[Stored data entries]
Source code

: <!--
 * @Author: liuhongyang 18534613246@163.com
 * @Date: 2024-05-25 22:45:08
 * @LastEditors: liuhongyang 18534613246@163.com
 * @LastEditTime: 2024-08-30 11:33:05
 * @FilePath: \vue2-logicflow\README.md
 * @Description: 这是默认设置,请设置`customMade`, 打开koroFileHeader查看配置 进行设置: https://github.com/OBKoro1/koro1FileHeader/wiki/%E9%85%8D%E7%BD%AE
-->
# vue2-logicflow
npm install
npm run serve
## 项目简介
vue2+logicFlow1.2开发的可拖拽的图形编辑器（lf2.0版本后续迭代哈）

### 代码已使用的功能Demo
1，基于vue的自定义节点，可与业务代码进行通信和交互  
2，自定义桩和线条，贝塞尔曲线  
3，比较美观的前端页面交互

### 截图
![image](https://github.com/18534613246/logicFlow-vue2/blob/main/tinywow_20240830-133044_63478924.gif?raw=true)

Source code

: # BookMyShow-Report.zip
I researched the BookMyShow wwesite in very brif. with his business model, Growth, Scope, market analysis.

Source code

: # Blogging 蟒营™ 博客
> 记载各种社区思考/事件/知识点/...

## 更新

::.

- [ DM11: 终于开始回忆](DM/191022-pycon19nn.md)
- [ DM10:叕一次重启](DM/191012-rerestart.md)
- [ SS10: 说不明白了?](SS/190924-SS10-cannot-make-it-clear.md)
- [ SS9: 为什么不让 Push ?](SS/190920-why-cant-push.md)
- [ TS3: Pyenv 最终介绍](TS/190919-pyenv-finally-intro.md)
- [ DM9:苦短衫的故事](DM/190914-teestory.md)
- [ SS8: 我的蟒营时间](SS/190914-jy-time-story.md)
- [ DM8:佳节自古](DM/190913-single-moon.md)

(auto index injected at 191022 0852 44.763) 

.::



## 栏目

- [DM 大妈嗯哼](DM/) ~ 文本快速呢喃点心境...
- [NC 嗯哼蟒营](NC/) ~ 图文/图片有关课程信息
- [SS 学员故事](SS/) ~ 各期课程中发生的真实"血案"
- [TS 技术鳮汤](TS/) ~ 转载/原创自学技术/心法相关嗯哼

_What you will do_: Lines from the entries that contain the string "liuhongyang" must be found and copied.

_Answer below_:
 * @Author: liuhongyang 18534613246@163.com
 * @LastEditors: liuhongyang 18534613246@163.com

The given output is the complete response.